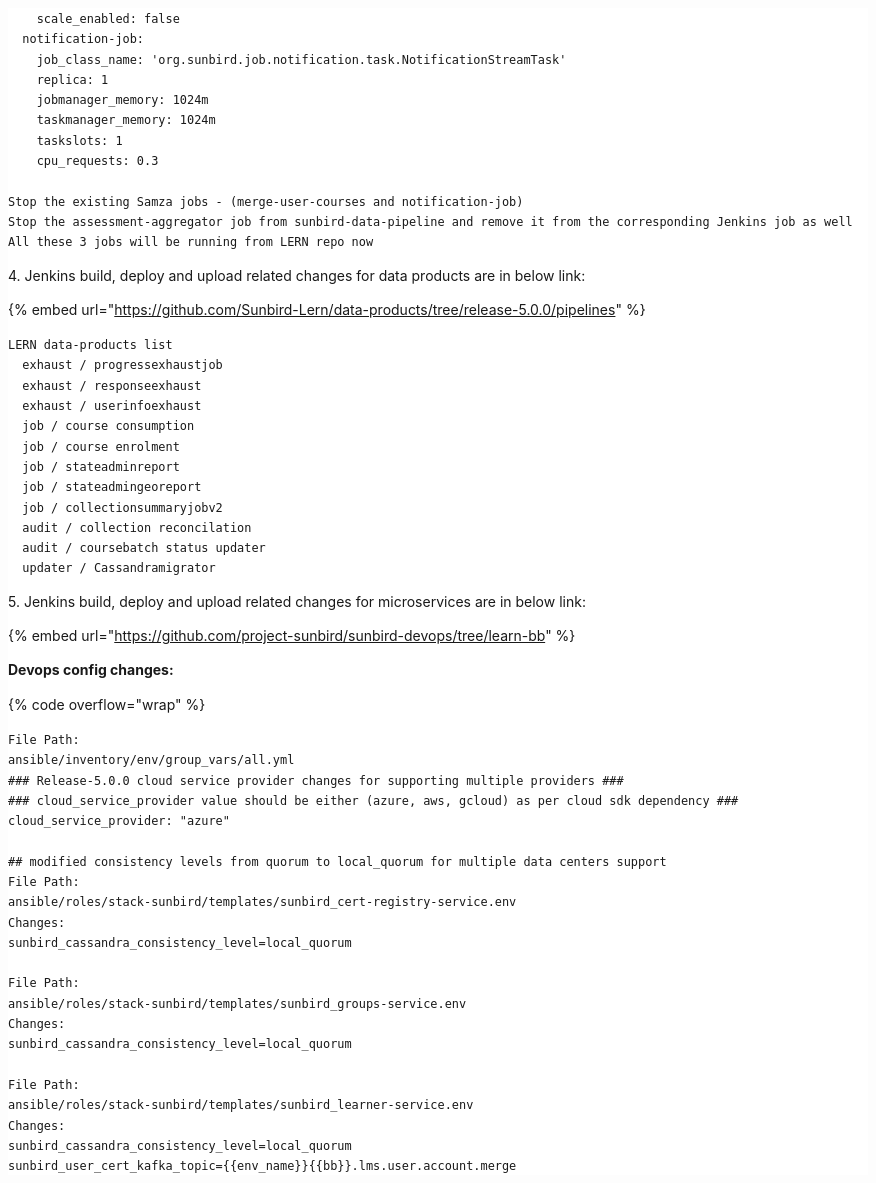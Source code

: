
 ```
    scale_enabled: false
  notification-job:
    job_class_name: 'org.sunbird.job.notification.task.NotificationStreamTask'
    replica: 1
    jobmanager_memory: 1024m
    taskmanager_memory: 1024m
    taskslots: 1
    cpu_requests: 0.3

Stop the existing Samza jobs - (merge-user-courses and notification-job)
Stop the assessment-aggregator job from sunbird-data-pipeline and remove it from the corresponding Jenkins job as well
All these 3 jobs will be running from LERN repo now
```

4\. Jenkins build, deploy and upload related changes for data products are in below link:

{% embed url="https://github.com/Sunbird-Lern/data-products/tree/release-5.0.0/pipelines" %}

```
LERN data-products list
  exhaust / progressexhaustjob
  exhaust / responseexhaust
  exhaust / userinfoexhaust
  job / course consumption
  job / course enrolment
  job / stateadminreport
  job / stateadmingeoreport
  job / collectionsummaryjobv2
  audit / collection reconcilation
  audit / coursebatch status updater
  updater / Cassandramigrator

```

5\. Jenkins build, deploy and upload related changes for microservices are in below link:

{% embed url="https://github.com/project-sunbird/sunbird-devops/tree/learn-bb" %}

**Devops config changes:**

{% code overflow="wrap" %}
```
File Path: 
ansible/inventory/env/group_vars/all.yml
### Release-5.0.0 cloud service provider changes for supporting multiple providers ###
### cloud_service_provider value should be either (azure, aws, gcloud) as per cloud sdk dependency ###
cloud_service_provider: "azure"

## modified consistency levels from quorum to local_quorum for multiple data centers support
File Path: 
ansible/roles/stack-sunbird/templates/sunbird_cert-registry-service.env
Changes:
sunbird_cassandra_consistency_level=local_quorum

File Path: 
ansible/roles/stack-sunbird/templates/sunbird_groups-service.env
Changes:
sunbird_cassandra_consistency_level=local_quorum

File Path: 
ansible/roles/stack-sunbird/templates/sunbird_learner-service.env
Changes:
sunbird_cassandra_consistency_level=local_quorum
sunbird_user_cert_kafka_topic={{env_name}}{{bb}}.lms.user.account.merge

```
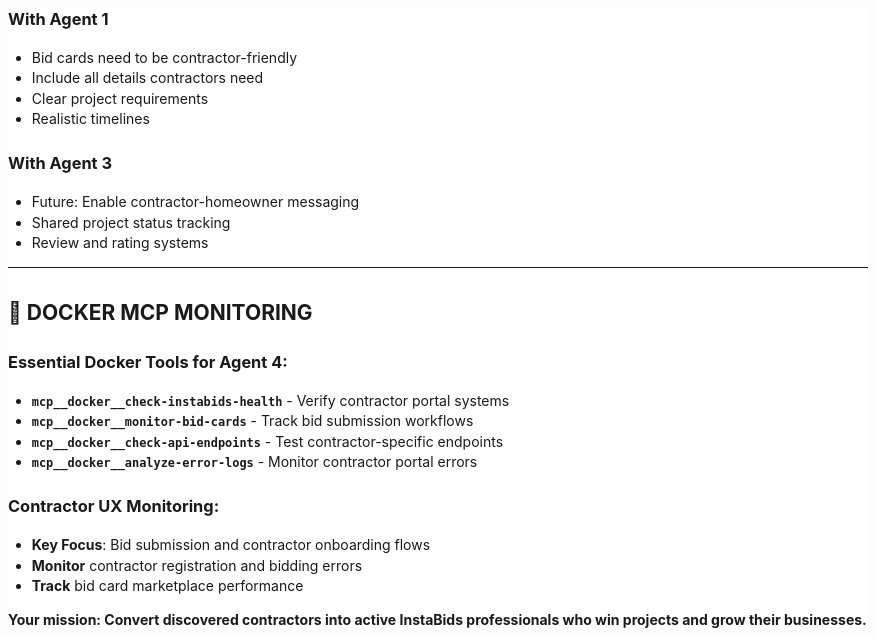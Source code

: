 ### **With Agent 1**
- Bid cards need to be contractor-friendly
- Include all details contractors need
- Clear project requirements
- Realistic timelines

### **With Agent 3**
- Future: Enable contractor-homeowner messaging
- Shared project status tracking
- Review and rating systems

---

## 🐳 **DOCKER MCP MONITORING**

### **Essential Docker Tools for Agent 4:**
- **`mcp__docker__check-instabids-health`** - Verify contractor portal systems
- **`mcp__docker__monitor-bid-cards`** - Track bid submission workflows
- **`mcp__docker__check-api-endpoints`** - Test contractor-specific endpoints
- **`mcp__docker__analyze-error-logs`** - Monitor contractor portal errors

### **Contractor UX Monitoring:**
- **Key Focus**: Bid submission and contractor onboarding flows
- **Monitor** contractor registration and bidding errors
- **Track** bid card marketplace performance

**Your mission: Convert discovered contractors into active InstaBids professionals who win projects and grow their businesses.**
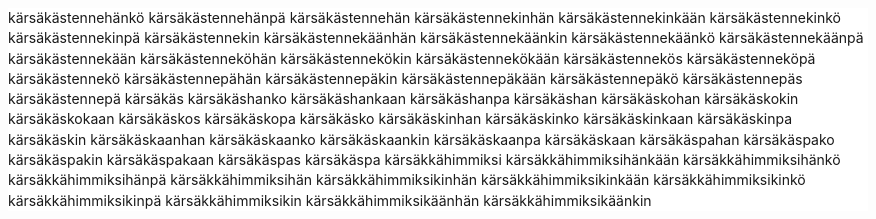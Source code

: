 kärsäkästennehänkö
kärsäkästennehänpä
kärsäkästennehän
kärsäkästennekinhän
kärsäkästennekinkään
kärsäkästennekinkö
kärsäkästennekinpä
kärsäkästennekin
kärsäkästennekäänhän
kärsäkästennekäänkin
kärsäkästennekäänkö
kärsäkästennekäänpä
kärsäkästennekään
kärsäkästenneköhän
kärsäkästennekökin
kärsäkästennekökään
kärsäkästennekös
kärsäkästenneköpä
kärsäkästennekö
kärsäkästennepähän
kärsäkästennepäkin
kärsäkästennepäkään
kärsäkästennepäkö
kärsäkästennepäs
kärsäkästennepä
kärsäkäs
kärsäkäshanko
kärsäkäshankaan
kärsäkäshanpa
kärsäkäshan
kärsäkäskohan
kärsäkäskokin
kärsäkäskokaan
kärsäkäskos
kärsäkäskopa
kärsäkäsko
kärsäkäskinhan
kärsäkäskinko
kärsäkäskinkaan
kärsäkäskinpa
kärsäkäskin
kärsäkäskaanhan
kärsäkäskaanko
kärsäkäskaankin
kärsäkäskaanpa
kärsäkäskaan
kärsäkäspahan
kärsäkäspako
kärsäkäspakin
kärsäkäspakaan
kärsäkäspas
kärsäkäspa
kärsäkkähimmiksi
kärsäkkähimmiksihänkään
kärsäkkähimmiksihänkö
kärsäkkähimmiksihänpä
kärsäkkähimmiksihän
kärsäkkähimmiksikinhän
kärsäkkähimmiksikinkään
kärsäkkähimmiksikinkö
kärsäkkähimmiksikinpä
kärsäkkähimmiksikin
kärsäkkähimmiksikäänhän
kärsäkkähimmiksikäänkin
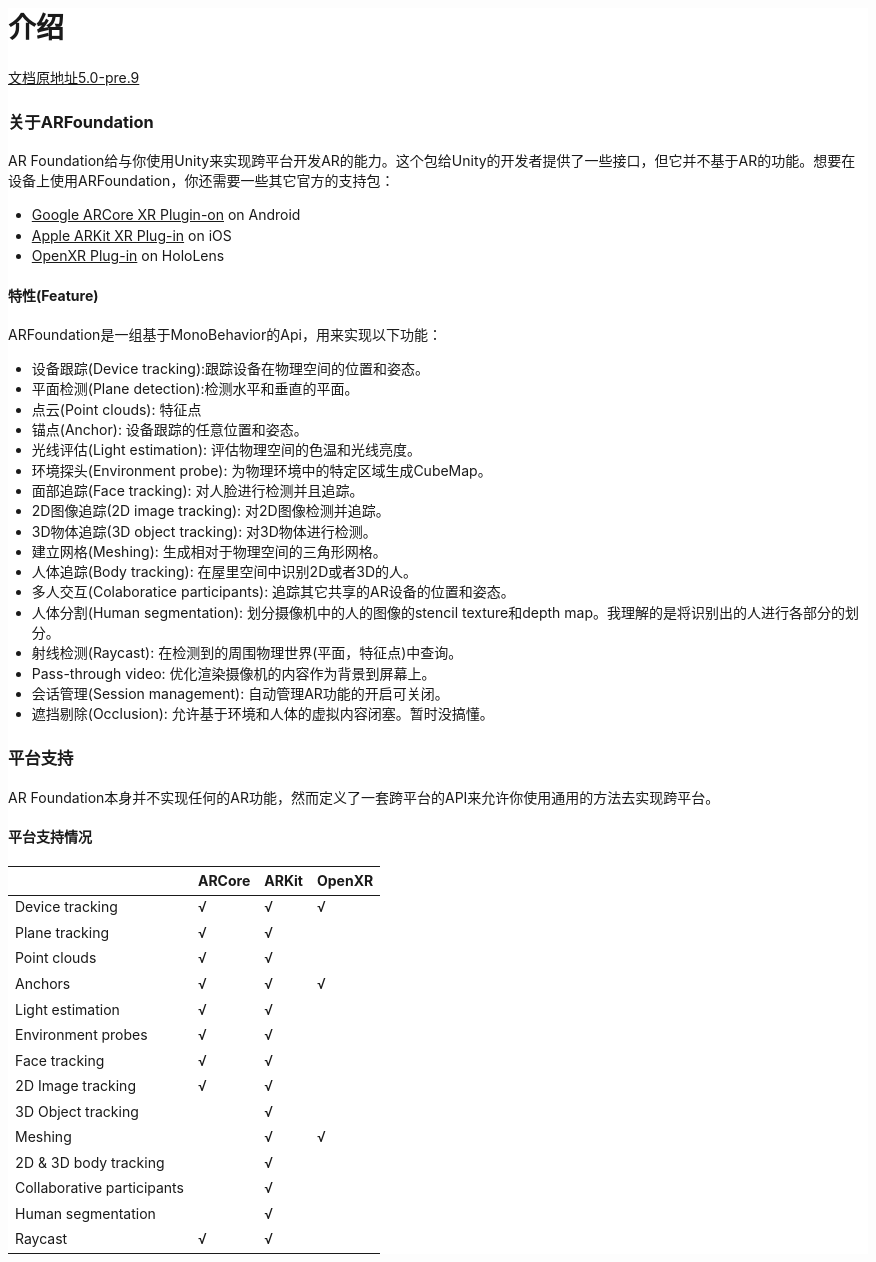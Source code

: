 # 介绍
[文档原地址5.0-pre.9](https://docs.unity3d.com/Packages/com.unity.xr.arfoundation@5.0/manual/index.html)
### 关于ARFoundation
AR Foundation给与你使用Unity来实现跨平台开发AR的能力。这个包给Unity的开发者提供了一些接口，但它并不基于AR的功能。想要在设备上使用ARFoundation，你还需要一些其它官方的支持包：
* [Google ARCore XR Plugin-on](https://docs.unity3d.com/Packages/com.unity.xr.arcore@5.0/manual/index.html) on Android
* [Apple ARKit XR Plug-in](https://docs.unity3d.com/Packages/com.unity.xr.arkit@5.0/manual/index.html) on iOS
* [OpenXR Plug-in](https://docs.unity3d.com/Packages/com.unity.xr.openxr@1.2/manual/index.html) on HoloLens

#### 特性(Feature)
ARFoundation是一组基于MonoBehavior的Api，用来实现以下功能：
* 设备跟踪(Device tracking):跟踪设备在物理空间的位置和姿态。
* 平面检测(Plane detection):检测水平和垂直的平面。
* 点云(Point clouds): 特征点
* 锚点(Anchor): 设备跟踪的任意位置和姿态。
* 光线评估(Light estimation): 评估物理空间的色温和光线亮度。
* 环境探头(Environment probe): 为物理环境中的特定区域生成CubeMap。
* 面部追踪(Face tracking): 对人脸进行检测并且追踪。
* 2D图像追踪(2D image tracking): 对2D图像检测并追踪。
* 3D物体追踪(3D object tracking): 对3D物体进行检测。
* 建立网格(Meshing): 生成相对于物理空间的三角形网格。
* 人体追踪(Body tracking): 在屋里空间中识别2D或者3D的人。
* 多人交互(Colaboratice participants): 追踪其它共享的AR设备的位置和姿态。
* 人体分割(Human segmentation): 划分摄像机中的人的图像的stencil texture和depth map。我理解的是将识别出的人进行各部分的划分。
* 射线检测(Raycast): 在检测到的周围物理世界(平面，特征点)中查询。
* Pass-through video: 优化渲染摄像机的内容作为背景到屏幕上。
* 会话管理(Session management): 自动管理AR功能的开启可关闭。
* 遮挡剔除(Occlusion): 允许基于环境和人体的虚拟内容闭塞。暂时没搞懂。

### 平台支持
AR Foundation本身并不实现任何的AR功能，然而定义了一套跨平台的API来允许你使用通用的方法去实现跨平台。  
#### 平台支持情况
| |ARCore|ARKit|OpenXR|
|--|--|--|--|
|Device tracking|√|√|√|
|Plane tracking|√|√||
|Point clouds|√|√||
|Anchors|√|√|√|
|Light estimation|√|√||
|Environment probes|√|√||
|Face tracking|√|√||
|2D Image tracking|√|√||
|3D Object tracking||√||
|Meshing||√|√|
|2D & 3D body tracking||√||
|Collaborative participants	||√||
|Human segmentation	||√||
|Raycast|√|√||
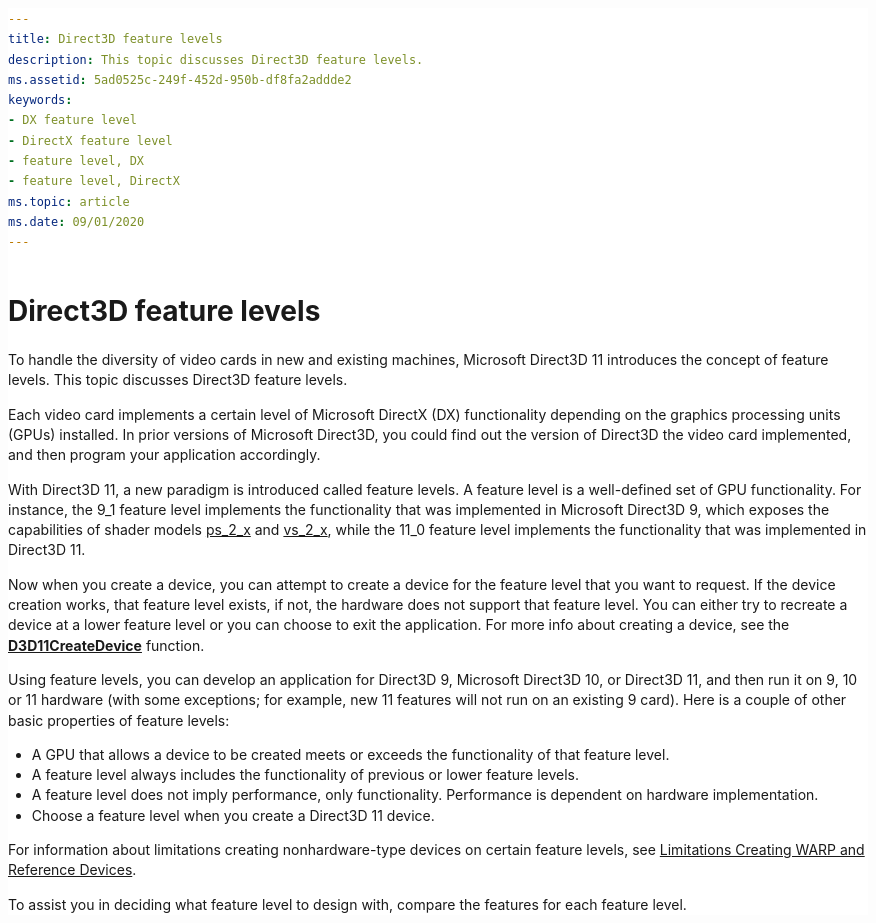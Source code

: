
 ```yaml
---
title: Direct3D feature levels
description: This topic discusses Direct3D feature levels.
ms.assetid: 5ad0525c-249f-452d-950b-df8fa2addde2
keywords:
- DX feature level
- DirectX feature level
- feature level, DX
- feature level, DirectX
ms.topic: article
ms.date: 09/01/2020
---
```


# Direct3D feature levels

To handle the diversity of video cards in new and existing machines, Microsoft Direct3D 11 introduces the concept of feature levels. This topic discusses Direct3D feature levels.

Each video card implements a certain level of Microsoft DirectX (DX) functionality depending on the graphics processing units (GPUs) installed. In prior versions of Microsoft Direct3D, you could find out the version of Direct3D the video card implemented, and then program your application accordingly.

With Direct3D 11, a new paradigm is introduced called feature levels. A feature level is a well-defined set of GPU functionality. For instance, the 9\_1 feature level implements the functionality that was implemented in Microsoft Direct3D 9, which exposes the capabilities of shader models [ps\_2\_x](../direct3dhlsl/dx9-graphics-reference-asm-ps-2-x.md) and [vs\_2\_x](../direct3dhlsl/dx9-graphics-reference-asm-vs-2-x.md), while the 11\_0 feature level implements the functionality that was implemented in Direct3D 11.

Now when you create a device, you can attempt to create a device for the feature level that you want to request. If the device creation works, that feature level exists, if not, the hardware does not support that feature level. You can either try to recreate a device at a lower feature level or you can choose to exit the application. For more info about creating a device, see the [**D3D11CreateDevice**](/windows/win32/api/D3D11/nf-d3d11-d3d11createdevice) function.

Using feature levels, you can develop an application for Direct3D 9, Microsoft Direct3D 10, or Direct3D 11, and then run it on 9, 10 or 11 hardware (with some exceptions; for example, new 11 features will not run on an existing 9 card). Here is a couple of other basic properties of feature levels:

- A GPU that allows a device to be created meets or exceeds the functionality of that feature level.
- A feature level always includes the functionality of previous or lower feature levels.
- A feature level does not imply performance, only functionality. Performance is dependent on hardware implementation.
- Choose a feature level when you create a Direct3D 11 device.

For information about limitations creating nonhardware-type devices on certain feature levels, see [Limitations Creating WARP and Reference Devices](overviews-direct3d-11-devices-limitations.md).

To assist you in deciding what feature level to design with, compare the features for each feature level.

·····

▸ Problem requirements
Which lines of the records hold the string "roles"? Copy each one.

▸ Your response
ansible/roles/stack-sunbird/templates/sunbird_cert-registry-service.env
ansible/roles/stack-sunbird/templates/sunbird_groups-service.env
ansible/roles/stack-sunbird/templates/sunbird_learner-service.env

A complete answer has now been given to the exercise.